(The records):
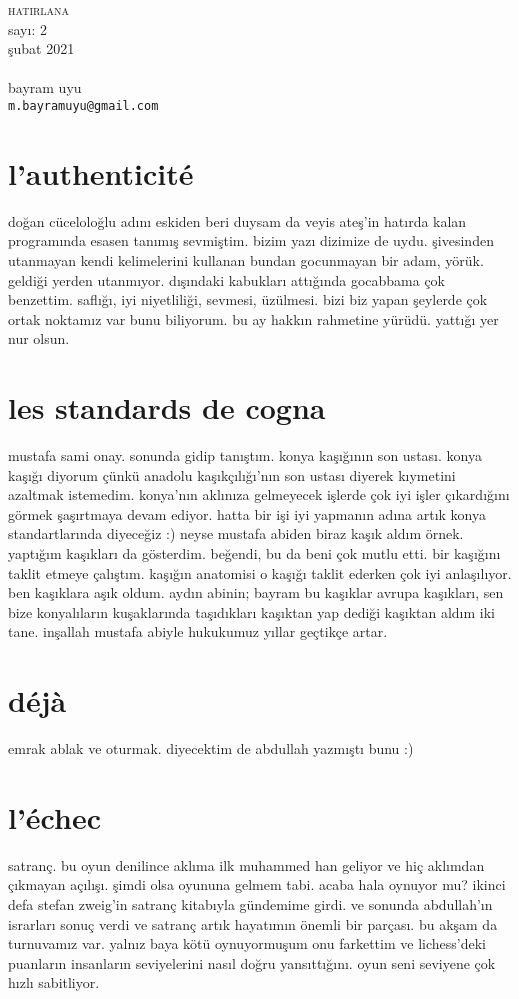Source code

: \documentclass[a4paper, twocolumn, openright]{memoir}
\begin{document}
\thispagestyle{plain}
\noindent
{\HUGE\textsc{hatirlana}\\\small{}sayı: 2\\şubat 2021}\\\\
{\small{}bayram uyu\\\texttt{m.bayramuyu@gmail.com}}
\bigskip
\section{l'authenticité}
doğan cüceloloğlu adını eskiden beri duysam da veyis ateş’in hatırda
kalan programında esasen tanımış sevmiştim. bizim yazı dizimize de uydu.
şivesinden utanmayan kendi kelimelerini kullanan bundan gocunmayan bir
adam, yörük. geldiği yerden utanmıyor. dışındaki kabukları attığında
gocabbama çok benzettim. saflığı, iyi niyetliliği, sevmesi, üzülmesi.
bizi biz yapan şeylerde çok ortak noktamız var bunu biliyorum. bu ay
hakkın rahmetine yürüdü. yattığı yer nur olsun.
\section{les standards de cogna}
mustafa sami onay. sonunda gidip tanıştım. konya kaşığının son ustası.
konya kaşığı diyorum çünkü anadolu kaşıkçılığı’nın son ustası diyerek
kıymetini azaltmak istemedim. konya’nın aklınıza gelmeyecek işlerde çok
iyi işler çıkardığını görmek şaşırtmaya devam ediyor. hatta bir işi iyi
yapmanın adına artık konya standartlarında diyeceğiz :) neyse mustafa
abiden biraz kaşık aldım örnek. yaptığım kaşıkları da gösterdim. beğendi,
bu da beni çok mutlu etti. bir kaşığını taklit etmeye çalıştım. kaşığın
anatomisi o kaşığı taklit ederken çok iyi anlaşılıyor. ben kaşıklara aşık
oldum. aydın abinin; bayram bu kaşıklar avrupa kaşıkları, sen bize
konyalıların kuşaklarında taşıdıkları kaşıktan yap dediği kaşıktan aldım
iki tane. inşallah mustafa abiyle hukukumuz yıllar geçtikçe artar.
\section{déjà}
emrak ablak ve oturmak. diyecektim de abdullah yazmıştı bunu :)
\section{l'échec}
satranç. bu oyun denilince aklıma ilk muhammed han geliyor ve hiç
aklımdan çıkmayan açılışı. şimdi olsa oyununa gelmem tabi. acaba hala
oynuyor mu? ikinci defa stefan zweig’in satranç kitabıyla gündemime
girdi. ve sonunda abdullah’ın israrları sonuç verdi ve satranç artık
hayatımın önemli bir parçası. bu akşam da turnuvamız var. yalnız baya
kötü oynuyormuşum onu farkettim ve lichess’deki puanların insanların
seviyelerini nasıl doğru yansıttığını. oyun seni seviyene çok hızlı
sabitliyor.
\end{document}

(Directions for this task): Repeat exactly the lines above from the line that contains "yapmanın adına artık" through the end. Include both of these ends; leave out everything else.

(Exercise response):
yapmanın adına artık konya standartlarında diyeceğiz :) neyse mustafa
abiden biraz kaşık aldım örnek. yaptığım kaşıkları da gösterdim. beğendi,
bu da beni çok mutlu etti. bir kaşığını taklit etmeye çalıştım. kaşığın
anatomisi o kaşığı taklit ederken çok iyi anlaşılıyor. ben kaşıklara aşık
oldum. aydın abinin; bayram bu kaşıklar avrupa kaşıkları, sen bize
konyalıların kuşaklarında taşıdıkları kaşıktan yap dediği kaşıktan aldım
iki tane. inşallah mustafa abiyle hukukumuz yıllar geçtikçe artar.
\section{déjà}
emrak ablak ve oturmak. diyecektim de abdullah yazmıştı bunu :)
\section{l'échec}
satranç. bu oyun denilince aklıma ilk muhammed han geliyor ve hiç
aklımdan çıkmayan açılışı. şimdi olsa oyununa gelmem tabi. acaba hala
oynuyor mu? ikinci defa stefan zweig’in satranç kitabıyla gündemime
girdi. ve sonunda abdullah’ın israrları sonuç verdi ve satranç artık
hayatımın önemli bir parçası. bu akşam da turnuvamız var. yalnız baya
kötü oynuyormuşum onu farkettim ve lichess’deki puanların insanların
seviyelerini nasıl doğru yansıttığını. oyun seni seviyene çok hızlı
sabitliyor.
\end{document}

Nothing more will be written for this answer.